Now jigging for squid, I see that done at night w/people using bright lights which seems to attract the squid.


night fishing is good!!!
If it’s salt water you talking about fishing, then it can be VERY productive at night around dock lights, when the tides right. Typically white trout and smaller specks hang out right around the docks and under the lights. However, the BIG guys hang just where the shadow starts from the dock light.

What I do is cast right under the light, let it sink, then reel back moderately until you get just before the shadow. Just before your jig hits the shadow stop reeling steady and beggin to stop, pop, and reel. This should entice the big dogs. Either way, using these tactics should produce good fish.

Also, darker color lures (smokes, rootbeers, smelts)should work better then brightly colored ones.

ALWAYS have a 360 light when out at night. DONT put red/green navigation lights because powerboats may confuse you with a powerboat and think you’ll react the same as they would.

For the light, I HIGHLY recomend and LED light as opposed to halogen. LED’s really stand out against a backdrop of Halogen dock lights and other lights on the water. I would also make it at bare minimum Head height.

For all the reasons the other poster cited, a RED LED headlight/caplight is a FAANTASTIC option to have for night fishing.


Fly’s vs mosquitoes LOL :slight_smile:

I just take someone with light skin
and veins close to the surface along, no repellent. The skeeters bother him/her and leave me alone.

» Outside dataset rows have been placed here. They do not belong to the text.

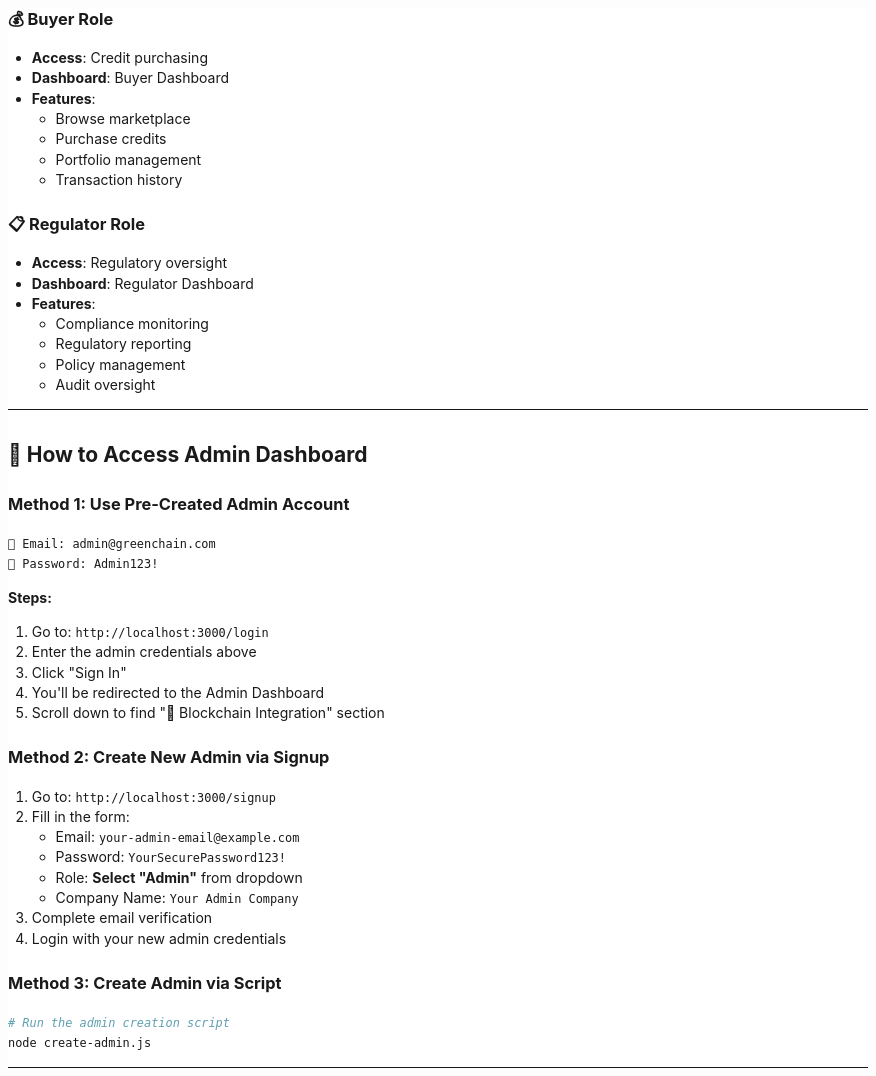 ### **💰 Buyer Role**
- **Access**: Credit purchasing
- **Dashboard**: Buyer Dashboard
- **Features**:
  - Browse marketplace
  - Purchase credits
  - Portfolio management
  - Transaction history

### **📋 Regulator Role**
- **Access**: Regulatory oversight
- **Dashboard**: Regulator Dashboard
- **Features**:
  - Compliance monitoring
  - Regulatory reporting
  - Policy management
  - Audit oversight

---

## 🚀 **How to Access Admin Dashboard**

### **Method 1: Use Pre-Created Admin Account**
```
📧 Email: admin@greenchain.com
🔑 Password: Admin123!
```

**Steps:**
1. Go to: `http://localhost:3000/login`
2. Enter the admin credentials above
3. Click "Sign In"
4. You'll be redirected to the Admin Dashboard
5. Scroll down to find "🔗 Blockchain Integration" section

### **Method 2: Create New Admin via Signup**
1. Go to: `http://localhost:3000/signup`
2. Fill in the form:
   - Email: `your-admin-email@example.com`
   - Password: `YourSecurePassword123!`
   - Role: **Select "Admin"** from dropdown
   - Company Name: `Your Admin Company`
3. Complete email verification
4. Login with your new admin credentials

### **Method 3: Create Admin via Script**
```bash
# Run the admin creation script
node create-admin.js
```

---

I’ll have to keep this in mind. LOL
For the next time I go out. LOL

Depends on the species
Some species are very light sensitive and the lower light helps a lot. Striped bass comes to mind. Many of the game species of fish sought are ambush predators and just like muggers (another breed of ambush predator) they like low light conditions because it gives them some “cover of darkness” from their prey. Many predator fish hunt by scent or by using a “lateral line” sense that detects vibration, so sight for them is often a secondary or tertiary sense when it comes to hunting their dinner.

There’s good fishing at dusk. I also like a heavy overcast day. I’m a bit lazy for early dawn fishing.

  • Big D

night fishing
Right now, here in the Sarasota area, night flyfishing for snook is red hot. White flies fished near lighted docks are ideal, and the snook gather under the docks.

Night time fishing for snook
wb4tjh - now your singing my favorite tune! I’m just getting back into paddle-fishing (after about a 20 year hiatus), and I’m looking forward to trying to pull a big snook out from under a dock from a canoe. It can be pretty tough from my jon boat!

Gigging flounder much easier at night
Swordfish only caught at night.

I can say that …

– Last Updated: Sep-02-08 8:16 PM EST –

..... 90% of the Striper fishing I've done was in the dark hours between night and morning .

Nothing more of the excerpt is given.